Le Maroc est partagé par un souci de non ingérence dans la gestion de l’islam en France et celui de sa propre image, largement écornée depuis les attentats du 11 septembre. En contrôlant le Conseil du culte mususlman en France, il pensait pouvoir résoudre l’équation. Deux ans plus tard, c’est l’échec.

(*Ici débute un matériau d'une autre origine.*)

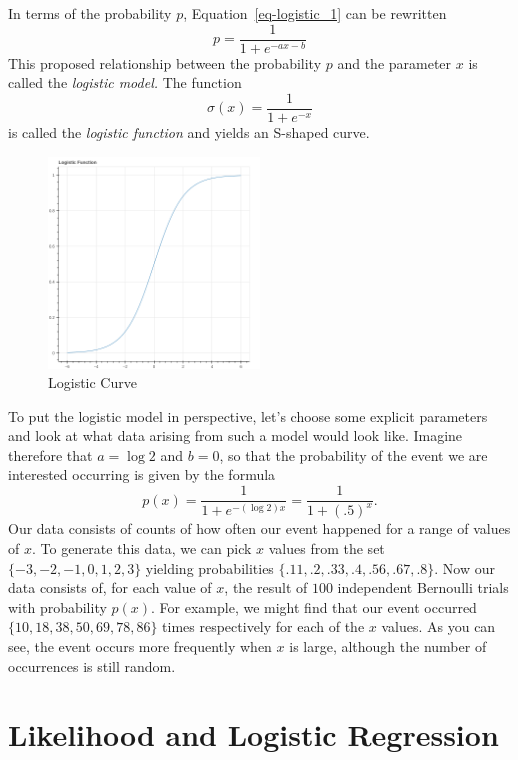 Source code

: \documentclass[
  11pt,
  letterpaper,
]{scrbook}
\theoremstyle{plain}
\theoremstyle{plain}
\theoremstyle{remark}
\begin{document}
In terms of the probability \(p\), Equation~\ref{eq-logistic_1} can be
rewritten \[
p = \frac{1}{1+e^{-ax-b}}
\] This proposed relationship between the probability \(p\) and the
parameter \(x\) is called the \emph{logistic model.} The function \[
\sigma(x) = \frac{1}{1+e^{-x}}
\] is called the \emph{logistic function} and yields an S-shaped curve.

\begin{figure}

{\centering \includegraphics[width=0.5\textwidth,height=\textheight]{chapters/img/logistic_curve.png}

}

\caption{\label{fig-logistic_curve}Logistic Curve}

\end{figure}

To put the logistic model in perspective, let's choose some explicit
parameters and look at what data arising from such a model would look
like. Imagine therefore that \(a=\log 2\) and \(b=0\), so that the
probability of the event we are interested occurring is given by the
formula \[
p(x) = \frac{1}{1+e^{-(\log 2)x}} = \frac{1}{1+(.5)^x}.
\] Our data consists of counts of how often our event happened for a
range of values of \(x\). To generate this data, we can pick \(x\)
values from the set \(\{-3,-2,-1,0,1,2,3\}\) yielding probabilities
\(\{.11,.2,.33,.4,.56,.67,.8\}\). Now our data consists of, for each
value of \(x\), the result of \(100\) independent Bernoulli trials with
probability \(p(x)\). For example, we might find that our event occurred
\(\{10, 18, 38, 50, 69, 78, 86\}\) times respectively for each of the
\(x\) values. As you can see, the event occurs more frequently when
\(x\) is large, although the number of occurrences is still random.

\hypertarget{likelihood-and-logistic-regression}{%
\section{Likelihood and Logistic
Regression}\label{likelihood-and-logistic-regression}}
\end{document}

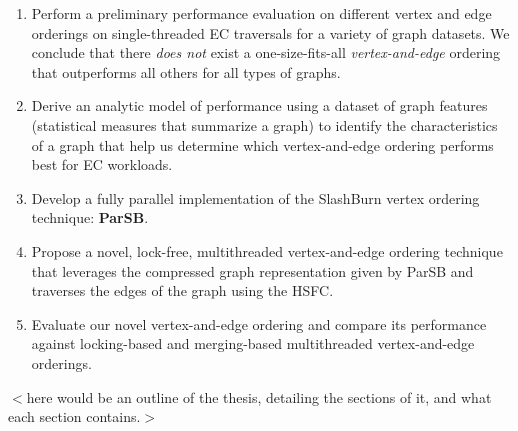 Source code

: \begin{enumerate}
  \item {Perform a preliminary performance evaluation on different vertex and edge orderings on single-threaded \ac{EC} traversals for a variety of graph datasets. We conclude that there \textit{does not} exist a one-size-fits-all \textit{vertex-and-edge} ordering that outperforms all others for all types of graphs.}
  \item {Derive an analytic model of performance using a dataset of graph features (statistical measures that summarize a graph) to identify the characteristics of a graph that help us determine which vertex-and-edge ordering performs best for \ac{EC} workloads.}
  \item {Develop a fully parallel implementation of the SlashBurn vertex ordering technique: \textbf{ParSB}.}
  \item {Propose a novel, lock-free, multithreaded vertex-and-edge ordering technique that leverages the compressed graph representation given by ParSB and traverses the edges of the graph using the \ac{HSFC}.}
  \item {Evaluate our novel vertex-and-edge ordering and compare its performance against locking-based and merging-based multithreaded vertex-and-edge orderings.}
\end{enumerate}

$<$here would be an outline of the thesis, detailing the sections of it, and what each section contains.$>$

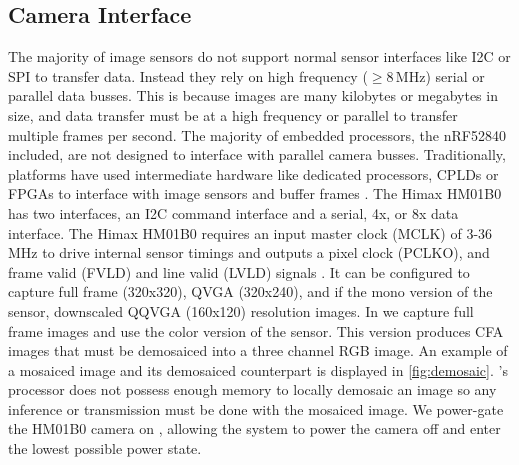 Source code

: \subsection{Camera Interface}
The majority of image sensors do not support normal sensor interfaces like I2C or SPI to transfer data. Instead they rely on high frequency ($\geq$8\,MHz) serial or parallel data busses. This is because images are many kilobytes or megabytes in size, and data transfer must be at a high frequency or parallel to transfer multiple frames per second. The majority of embedded processors, the nRF52840 included, are not designed to interface with parallel camera busses. Traditionally, platforms have used intermediate hardware like dedicated processors, CPLDs or FPGAs to interface with image sensors and buffer frames \cite{rowe2007firefly,rahimi2005cyclops}. The Himax HM01B0 has two interfaces, an I2C command interface and a serial, 4x, or 8x data interface.
The Himax HM01B0 requires an input master clock (MCLK) of 3-36\,MHz to drive internal sensor timings and outputs a pixel clock (PCLKO), and frame valid (FVLD) and line valid (LVLD) signals \cite{hm01b0}. It can be configured to capture full frame (320x320), QVGA (320x240), and if the mono version of the sensor, downscaled QQVGA (160x120) resolution images. In \name{} we capture full frame images and use the color version of the sensor. This version produces CFA images that must be demosaiced into a three channel RGB image. An example of a mosaiced image and its demosaiced counterpart is displayed in \cref{fig:demosaic}. \name{}'s processor does not possess enough memory to locally demosaic an image so any inference or transmission must be done with the mosaiced image. We power-gate the HM01B0 camera on \name, allowing the system to power the camera off and enter the lowest possible power state.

Ya-t-il une stratégie d’implantation d’un islam officiel marocain au sein des communautés marocaines à l’étranger ? La réponse est assurément négative. « L’effort d’encadrement marocain se limite à quelques actions ponctuelles initiées par le ministère des Habous et et des Affaires islamiques. Des rencontres ont eu lieu avec des imams résidant à l’étranger pour évaluer leurs besoins », souligne, à Rabat, ce fonctionnaire au ministère délégué chargé de la Communauté marocaine à l’étranger. Que ce soit au sein des différents ministères de tutelle ou de la Fondation Hassan II, c’est un silence gêné qui ponctue les questions sur cet accompagnement qui devient nécessaire et même urgent.

Surenchères
L’assassinat du réalisateur hollandais Théo Van Gogh par un ressortissant marocain a mis à jour l’incompréhension et le paradoxe de cette Europe qui souhaite intégrer ses immigrés, en étiolant les liens avec les pays d’origine et qui demandent la rescousse de ces pays pour juguler un islam de moins en moins cernable pour les occidentaux. Le commissaire européen Frits Bolkestein avait même, lors d'un débat télévisé sur la troisième chaîne publique néerlandaise, sommé le « Roi du Maroc de se prononcer contre l'extrémisme musulman » et montrer clairement que son pays « ne veut pas être un exportateur d'assassins ». La réponse du ministre délégué aux Affaires étrangères Taïeb Fassi Fihri n’en sera pas moins paradoxale : « le commissaire européen devrait plutôt », s'interroger sur les raisons d'un développement, dans son pays, d'un islamisme radical, étranger à la culture et aux valeurs du Maroc.

Le maintien du lien
Paradoxale parce que d’une part l’on maintient contre vents et marées un lien entre le Maroc et ses immigrés à coups de Fondation Hassan II, campagne de pub et autres encadrement associatif aux relents archaïques (les fameuses amicales). Un lien sonnant et trébuchant (les transferts des RME constituent la principale entrée en devises du pays). Et de l’autre on attribue les dérives idéologiques de cette communuauté au pays hôte. Le Maroc est en fait partagé par un souci de non ingérence dans la gestion de l’islam de pays étrangers et celui de sa propre image largement écornée depuis les attentats du 11 septembre. De Zacarias Moussaoui à Mounir Motassadeq (cellule de Hambourg), en passant par les Zougam et Chaoui( attentats de madrid), chaque semaine allonge la liste fournie de Marocains résidents à l’étranger convaincus de participation à des actes terroristes. La riposte dans un premier temps a été politique, l’exemple le plus flagrant concerne le contrôle du Conseil du culte musulman de France à travers la FNMF une fédération d’obédience marocaine… sous le regard bienveillant et la participation active du ministère de l’Intérieur français ( voir artcle page XX). L’islam modéré marocain devait donner le « la » à lévolution de l’islam français. Or cet islam de « bon père de famille » n’a pas vu le jour et c’est au contraire l’islam tablighi et transnational qui foisonne dans les banlieues françaises ( voir reportage page XX). C’est un echec flagrant de la FNMF et de ses soutiens marocains.

Echéances éléctorales
Les prochaines élections du CFCM sont prévues en avril 2005. Leur approche met en convulsion les principales fédérations et obédiences en France. Ces dernières ne sont pas sûres de sauvegarder les résultats de 2003. En effet, les lieux de culte musulmans en France sont mieux informés sur le processus de représentation, les modalités des élections et les enjeux qui se cachent derrière. Et si l’émergence d’un pôle autonome qui se réclame d’un islam de France, loin des influences de l’islam politique et des pays d’origine ne verra pas le jour de sitôt, cela voudra dire que le contrôle de l’islam de France aura pour issue, encore une fois, un duel algéro-marocain. Une défaite dans cette bataille permettrait aisément aux Algériens de pointer du doigt le néofondamentalisme marocain des banlieues. Dans ce contexte international islamophobe tendu, le Maroc n’en a pas besoin.